Agustín Gimeno: «Sin nosotros, 80 familias del entorno de Santa Cruz vivirían en la miseria»

El responsable de Cáritas de Liáns conoce la realidad más dura de uno de los municipios más ricos del país


Oleiros / La Voz

Bajo la renta per cápita de Oleiros, una de las más altas de Galicia, se esconde una realidad que no aflora en jardines cuidados ni en promociones de viviendas de lujo. Agustín Gimeno (La Almunia, Zaragoza, 1950) dirige desde hace diez años una de las tres Cáritas que desarrollan su labor en el municipio. A la suya confluye gente del entorno de Santa Cruz, Liáns, Arillo y el núcleo del municipio.
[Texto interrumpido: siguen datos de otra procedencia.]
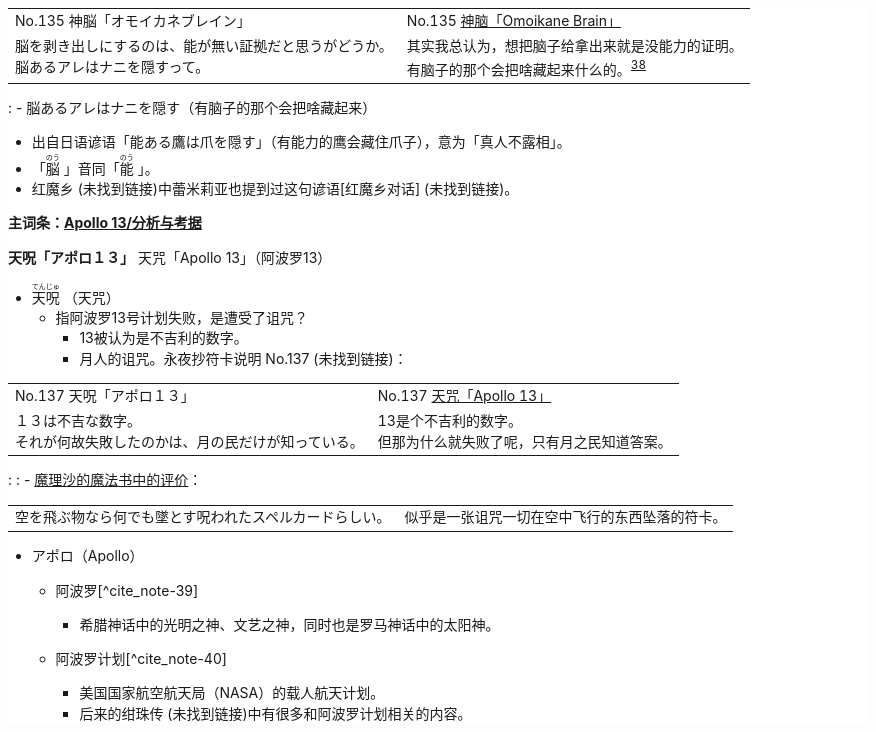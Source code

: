 
<table><tbody><tr class="tt-content-header" id="Stage_6A-31" data-pos="&#91;&quot;Stage 6A&quot;,31&#93;"><td class="tt-jah" lang="ja"><div class="poem">No.135 神脳「オモイカネブレイン」</div></td><td class="tt-zhh" lang="zh"><div class="poem">No.135 <a href="/%E7%A5%9E%E8%84%91%E3%80%8COmoikane_Brain%E3%80%8D" class="mw-redirect" title="神脑「Omoikane Brain」">神脑「Omoikane Brain」</a></div></td></tr><tr class="tt-content" id="Stage_6A-32" data-pos="&#91;&quot;Stage 6A&quot;,32&#93;"><td class="tt-ja" lang="ja"><div class="poem">脳を剥き出しにするのは、能が無い証拠だと思うがどうか。<br>脳あるアレはナニを隠すって。</div></td><td class="tt-zh" lang="zh"><div class="poem">其实我总认为，想把脑子给拿出来就是没能力的证明。<br>有脑子的那个会把啥藏起来什么的。<sup id="cite_ref-38" class="reference"><a href="#cite_note-38">38</a></sup><br></div></td></tr></tbody></table>


: - 脳あるアレはナニを隠す（有脑子的那个会把啥藏起来）
  - 出自日语谚语「能ある鷹は爪を隠す」（有能力的鹰会藏住爪子），意为「真人不露相」。
  - 「<ruby lang="ja"><rb>脳</rb><rp> (</rp><rt>のう</rt><rp>) </rp></ruby>
」音同「<ruby lang="ja"><rb>能</rb><rp> (</rp><rt>のう</rt><rp>) </rp></ruby>
」。
  - 红魔乡 (未找到链接)中蕾米莉亚也提到过这句谚语&#91;红魔乡对话&#93; (未找到链接)。



  
  

 **主词条：[Apollo 13/分析与考据](./Apollo_13-分析与考据.md)** 
  
  
 **天呪「アポロ１３」**  天咒「Apollo 13」（阿波罗13）
  

- <ruby lang="ja"><rb>天呪</rb><rp> (</rp><rt>てんじゅ</rt><rp>) </rp></ruby>
（天咒）
  - 指阿波罗13号计划失败，是遭受了诅咒？
    - 13被认为是不吉利的数字。
    - 月人的诅咒。永夜抄符卡说明 No.137 (未找到链接)：




<table><tbody><tr class="tt-content-header" id="Stage_6A-35" data-pos="&#91;&quot;Stage 6A&quot;,35&#93;"><td class="tt-jah" lang="ja"><div class="poem">No.137 天呪「アポロ１３」</div></td><td class="tt-zhh" lang="zh"><div class="poem">No.137 <a href="/%E5%A4%A9%E5%92%92%E3%80%8CApollo_13%E3%80%8D" class="mw-redirect" title="天咒「Apollo 13」">天咒「Apollo 13」</a></div></td></tr><tr class="tt-content" id="Stage_6A-36" data-pos="&#91;&quot;Stage 6A&quot;,36&#93;"><td class="tt-ja" lang="ja"><div class="poem">１３は不吉な数字。<br>それが何故失敗したのかは、月の民だけが知っている。</div></td><td class="tt-zh" lang="zh"><div class="poem">13是个不吉利的数字。<br>但那为什么就失败了呢，只有月之民知道答案。</div></td></tr></tbody></table>


: : - [魔理沙的魔法书中的评价](./The_Grimoire_of_Marisa-八意永琳.md)：




<table><tbody><tr class="tt-content" id="=-22" data-pos="&#91;&quot;=&quot;,22&#93;"><td class="tt-ja" lang="ja"><div class="poem">空を飛ぶ物なら何でも墜とす呪われたスペルカードらしい。</div></td><td class="tt-zh" lang="zh"><div class="poem">似乎是一张诅咒一切在空中飞行的东西坠落的符卡。<br></div></td></tr></tbody></table>


- アポロ（Apollo）
  - 阿波罗[^cite_note-39]
    - 希腊神话中的光明之神、文艺之神，同时也是罗马神话中的太阳神。

  - 阿波罗计划[^cite_note-40]
    - 美国国家航空航天局（NASA）的载人航天计划。
    - 后来的绀珠传 (未找到链接)中有很多和阿波罗计划相关的内容。
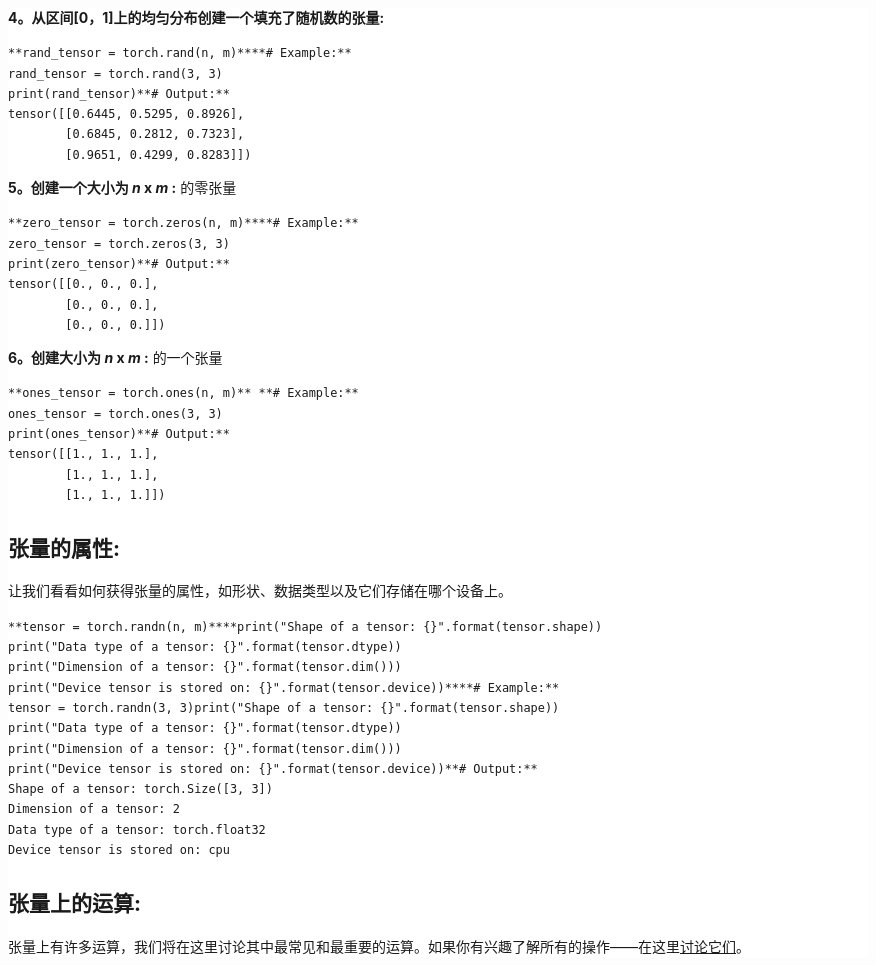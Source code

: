 **4。从区间[0，1]上的均匀分布创建一个填充了随机数的张量:**

```
**rand_tensor = torch.rand(n, m)****# Example:**
rand_tensor = torch.rand(3, 3)
print(rand_tensor)**# Output:**
tensor([[0.6445, 0.5295, 0.8926],
        [0.6845, 0.2812, 0.7323],
        [0.9651, 0.4299, 0.8283]])
```

**5。创建一个大小为 *n* x *m* :** 的零张量

```
**zero_tensor = torch.zeros(n, m)****# Example:**
zero_tensor = torch.zeros(3, 3)
print(zero_tensor)**# Output:**
tensor([[0., 0., 0.],
        [0., 0., 0.],
        [0., 0., 0.]])
```

**6。创建大小为 *n* x *m* :** 的一个张量

```
**ones_tensor = torch.ones(n, m)** **# Example:**
ones_tensor = torch.ones(3, 3)
print(ones_tensor)**# Output:**
tensor([[1., 1., 1.],
        [1., 1., 1.],
        [1., 1., 1.]])
```

## 张量的属性:

让我们看看如何获得张量的属性，如形状、数据类型以及它们存储在哪个设备上。

```
**tensor = torch.randn(n, m)****print("Shape of a tensor: {}".format(tensor.shape))
print("Data type of a tensor: {}".format(tensor.dtype))
print("Dimension of a tensor: {}".format(tensor.dim()))
print("Device tensor is stored on: {}".format(tensor.device))****# Example:**
tensor = torch.randn(3, 3)print("Shape of a tensor: {}".format(tensor.shape))
print("Data type of a tensor: {}".format(tensor.dtype))
print("Dimension of a tensor: {}".format(tensor.dim()))
print("Device tensor is stored on: {}".format(tensor.device))**# Output:**
Shape of a tensor: torch.Size([3, 3])
Dimension of a tensor: 2
Data type of a tensor: torch.float32
Device tensor is stored on: cpu
```

## 张量上的运算:

张量上有许多运算，我们将在这里讨论其中最常见和最重要的运算。如果你有兴趣了解所有的操作——在这里[讨论它们](https://pytorch.org/docs/stable/torch.html)。
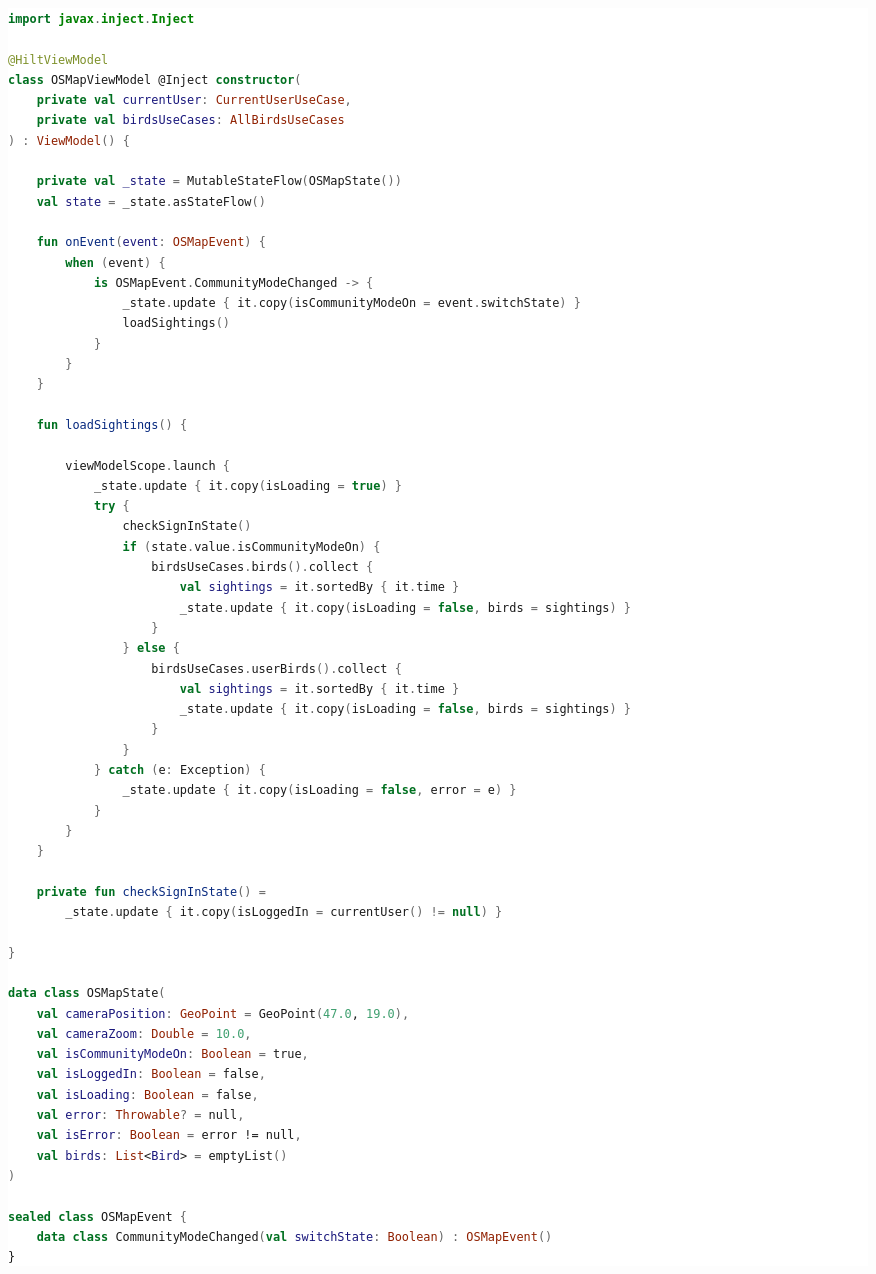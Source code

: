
 ```kotlin
import javax.inject.Inject

@HiltViewModel
class OSMapViewModel @Inject constructor(
    private val currentUser: CurrentUserUseCase,
    private val birdsUseCases: AllBirdsUseCases
) : ViewModel() {

    private val _state = MutableStateFlow(OSMapState())
    val state = _state.asStateFlow()

    fun onEvent(event: OSMapEvent) {
        when (event) {
            is OSMapEvent.CommunityModeChanged -> {
                _state.update { it.copy(isCommunityModeOn = event.switchState) }
                loadSightings()
            }
        }
    }

    fun loadSightings() {

        viewModelScope.launch {
            _state.update { it.copy(isLoading = true) }
            try {
                checkSignInState()
                if (state.value.isCommunityModeOn) {
                    birdsUseCases.birds().collect {
                        val sightings = it.sortedBy { it.time }
                        _state.update { it.copy(isLoading = false, birds = sightings) }
                    }
                } else {
                    birdsUseCases.userBirds().collect {
                        val sightings = it.sortedBy { it.time }
                        _state.update { it.copy(isLoading = false, birds = sightings) }
                    }
                }
            } catch (e: Exception) {
                _state.update { it.copy(isLoading = false, error = e) }
            }
        }
    }

    private fun checkSignInState() =
        _state.update { it.copy(isLoggedIn = currentUser() != null) }

}

data class OSMapState(
    val cameraPosition: GeoPoint = GeoPoint(47.0, 19.0),
    val cameraZoom: Double = 10.0,
    val isCommunityModeOn: Boolean = true,
    val isLoggedIn: Boolean = false,
    val isLoading: Boolean = false,
    val error: Throwable? = null,
    val isError: Boolean = error != null,
    val birds: List<Bird> = emptyList()
)

sealed class OSMapEvent {
    data class CommunityModeChanged(val switchState: Boolean) : OSMapEvent()
}
```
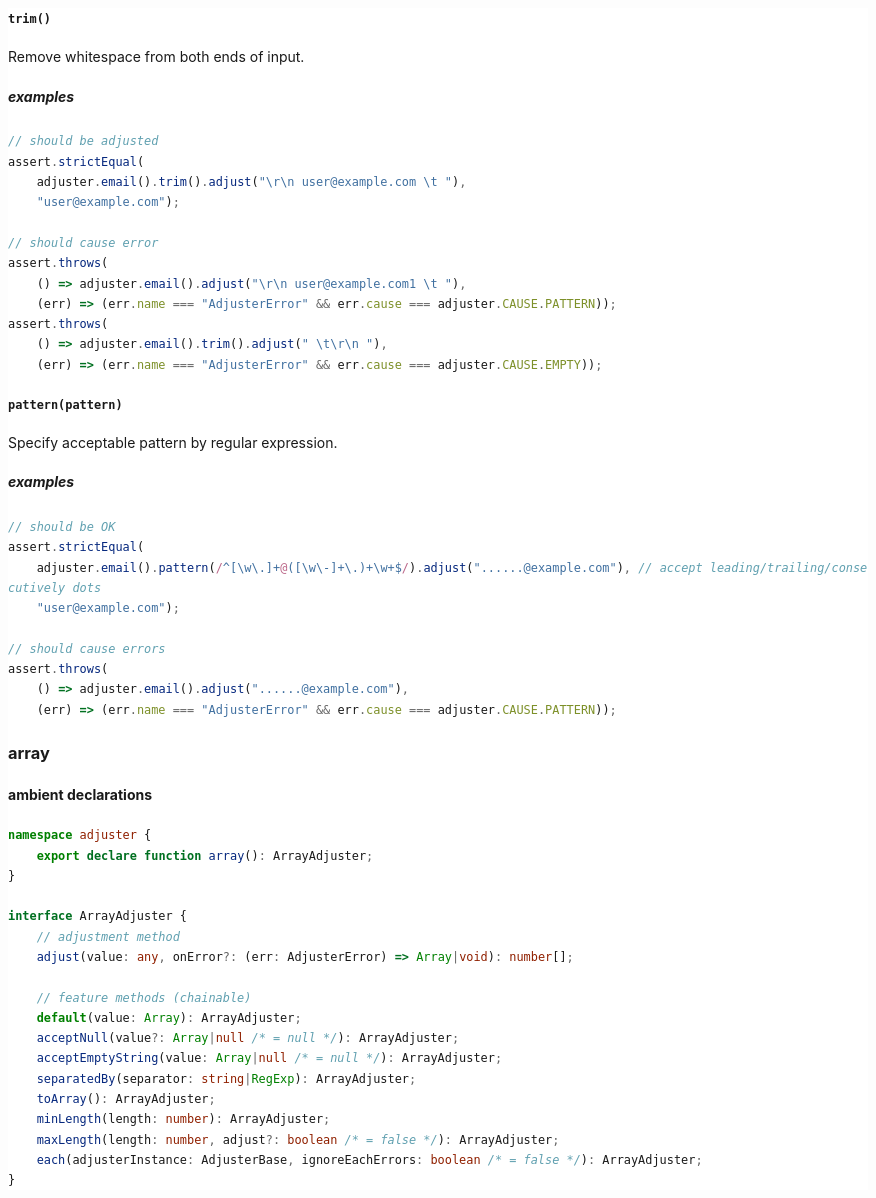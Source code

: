 #### `trim()`
Remove whitespace from both ends of input.

##### examples

```javascript
// should be adjusted
assert.strictEqual(
    adjuster.email().trim().adjust("\r\n user@example.com \t "),
    "user@example.com");

// should cause error
assert.throws(
    () => adjuster.email().adjust("\r\n user@example.com1 \t "),
    (err) => (err.name === "AdjusterError" && err.cause === adjuster.CAUSE.PATTERN));
assert.throws(
    () => adjuster.email().trim().adjust(" \t\r\n "),
    (err) => (err.name === "AdjusterError" && err.cause === adjuster.CAUSE.EMPTY));
```

#### `pattern(pattern)`
Specify acceptable pattern by regular expression.

##### examples

```javascript
// should be OK
assert.strictEqual(
    adjuster.email().pattern(/^[\w\.]+@([\w\-]+\.)+\w+$/).adjust("......@example.com"), // accept leading/trailing/consecutively dots
    "user@example.com");

// should cause errors
assert.throws(
    () => adjuster.email().adjust("......@example.com"),
    (err) => (err.name === "AdjusterError" && err.cause === adjuster.CAUSE.PATTERN));
```

### array
#### ambient declarations

```typescript
namespace adjuster {
    export declare function array(): ArrayAdjuster;
}

interface ArrayAdjuster {
    // adjustment method
    adjust(value: any, onError?: (err: AdjusterError) => Array|void): number[];

    // feature methods (chainable)
    default(value: Array): ArrayAdjuster;
    acceptNull(value?: Array|null /* = null */): ArrayAdjuster;
    acceptEmptyString(value: Array|null /* = null */): ArrayAdjuster;
    separatedBy(separator: string|RegExp): ArrayAdjuster;
    toArray(): ArrayAdjuster;
    minLength(length: number): ArrayAdjuster;
    maxLength(length: number, adjust?: boolean /* = false */): ArrayAdjuster;
    each(adjusterInstance: AdjusterBase, ignoreEachErrors: boolean /* = false */): ArrayAdjuster;
}
```


[image-build-windows]: https://img.shields.io/appveyor/ci/shimataro/node-adjuster/master.svg?label=Windows
[link-build-windows]: https://ci.appveyor.com/project/shimataro/node-adjuster
[image-build-macos]: https://img.shields.io/travis/shimataro/node-adjuster/master.svg?label=macOS
[link-build-macos]: https://travis-ci.org/shimataro/node-adjuster
[image-build-linux]: https://img.shields.io/travis/shimataro/node-adjuster/master.svg?label=Linux
[link-build-linux]: https://travis-ci.org/shimataro/node-adjuster
[image-release]: https://img.shields.io/github/release/shimataro/node-adjuster.svg
[link-release]: https://github.com/shimataro/node-adjuster/releases
[image-engine]: https://img.shields.io/node/v/adjuster.svg
[link-engine]: https://nodejs.org/
[image-license]: https://img.shields.io/github/license/shimataro/node-adjuster.svg
[link-license]: ./LICENSE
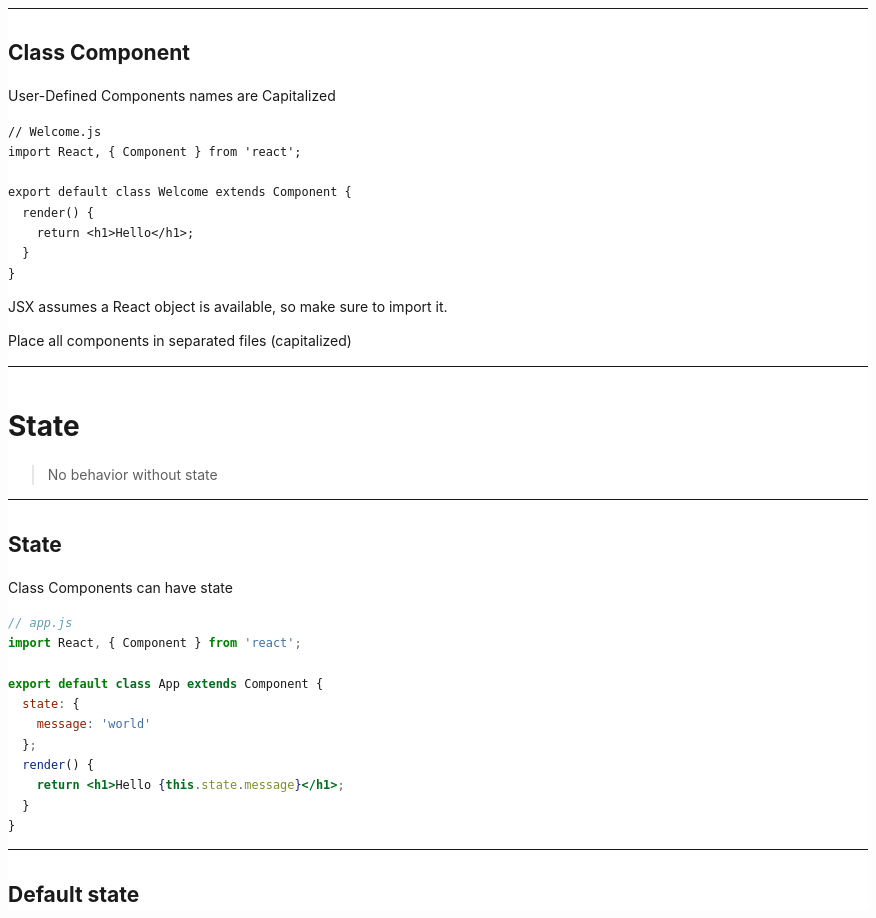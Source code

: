 
***

## Class Component

User-Defined Components names are Capitalized

```
// Welcome.js
import React, { Component } from 'react';

export default class Welcome extends Component {
  render() {
    return <h1>Hello</h1>;
  }
}
```

JSX assumes a React object is available, so make sure to import it.

Place all components in separated files (capitalized)

---

# State

> No behavior without state


***

## State

Class Components can have state

```jsx
// app.js
import React, { Component } from 'react';

export default class App extends Component {
  state: {
    message: 'world'
  };
  render() {
    return <h1>Hello {this.state.message}</h1>;
  }
}
```


***

## Default state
-Cuesta vincular Oleiros con problemas de pobreza.

-Oleiros es un bluf.

-¿Un bluf?

-El alcalde es muy hábil y vende muy bien Oleiros, pero si luego profundizas... Los servicios sociales son buenos, pero tienen limitaciones de tipo burocrático que hace que no puedan atender a toda la gente, que son los que acaban viniendo a nosotros. Y no son pocos. Sin cubrir todo el municipio y, entre otras muchas cosas, repartimos 30.000 kilos de comida al año.

-¿Cuándo comenzó en esta labor?

-Al jubilarme me planteé que quería devolver a la sociedad un poquito de lo que me habían dado a mí, y creo que Cáritas es la mejor opción. Fue en el 2010. Empezamos tres personas con un almacén ridículo, atendiendo a menos de diez familias. Fue una época dura pero bonita porque nos quedábamos pronto sin nada, había que buscar debajo de las piedras.

«Repartimos más de 30.000 kilos de comida al año»

Luego vinieron muchos voluntarios, hay personas que aguantan el tirón y otras no, porque aunque es una labor satisfactoria tampoco es agradable ver siempre las miserias de la gente. Necesitamos gente joven, nosotros ya estamos muy usados. Hoy somos 15, unos 10 habituales y otros que van y vienen. El voluntariado es difícil.

-Diez familias en los inicios. ¿Y a cuántas atienden hoy?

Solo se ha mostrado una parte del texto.